-------- Exercise input --------
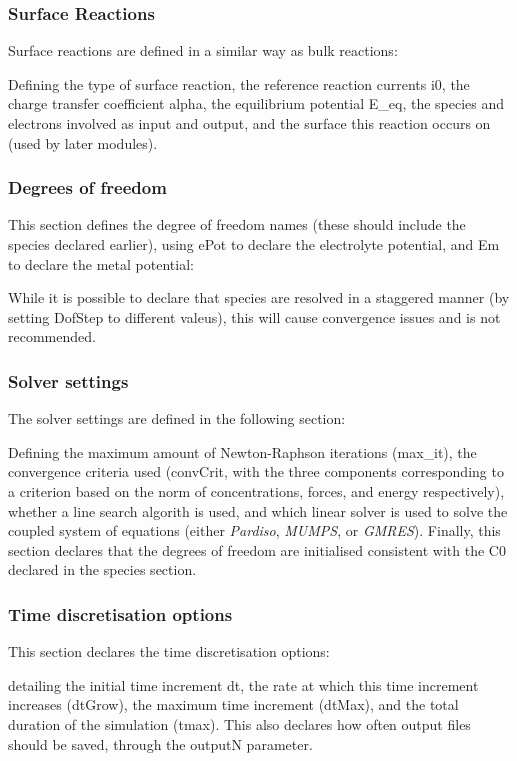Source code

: \documentclass[3p]{elsarticle} %
\newcommand{\CodeSnipU}[4]{}
\begin{document}
\subsubsection{Surface Reactions}
Surface reactions are defined in a similar way as bulk reactions:
\CodeSnipU{TestCases/ElectroChemistry/Test_ElectroChem.json}{97}{112}{TestCases/ElectroChemistry/Test\_ElectroChem.json}
Defining the type of surface reaction, the reference reaction currents i0, the charge transfer coefficient alpha, the equilibrium potential E\_eq, the species and electrons involved as input and output, and the surface this reaction occurs on (used by later modules).

\subsubsection{Degrees of freedom}
This section defines the degree of freedom names (these should include the species declared earlier), using ePot to declare the electrolyte potential, and Em to declare the metal potential:
\CodeSnipU{TestCases/ElectroChemistry/Test_ElectroChem.json}{146}{149}{TestCases/ElectroChemistry/Test\_ElectroChem.json}
While it is possible to declare that species are resolved in a staggered manner (by setting DofStep to different valeus), this will cause convergence issues and is not recommended. 

\subsubsection{Solver settings}
The solver settings are defined in the following section:
\CodeSnipU{TestCases/ElectroChemistry/Test_ElectroChem.json}{150}{166}{TestCases/ElectroChemistry/Test\_ElectroChem.json}
Defining the maximum amount of Newton-Raphson iterations (max\_it), the convergence criteria used (convCrit, with the three components corresponding to a criterion based on the norm of concentrations, forces, and energy respectively), whether a line search algorith is used, and which linear solver is used to solve the coupled system of equations (either \textit{Pardiso}, \textit{MUMPS}, or \textit{GMRES}). Finally, this section declares that the degrees of freedom are initialised consistent with the C0 declared in the species section.

\subsubsection{Time discretisation options}
This section declares the time discretisation options:
\CodeSnipU{TestCases/ElectroChemistry/Test_ElectroChem.json}{167}{173}{TestCases/ElectroChemistry/Test\_ElectroChem.json}
detailing the initial time increment dt, the rate at which this time increment increases (dtGrow), the maximum time increment (dtMax), and the total duration of the simulation (tmax). This also declares how often output files should be saved, through the outputN parameter. 
\end{document}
--------
Work to complete> Reproduce each line of the records in which the string "discretisation" appears.

Reply>
\subsubsection{Time discretisation options}
This section declares the time discretisation options:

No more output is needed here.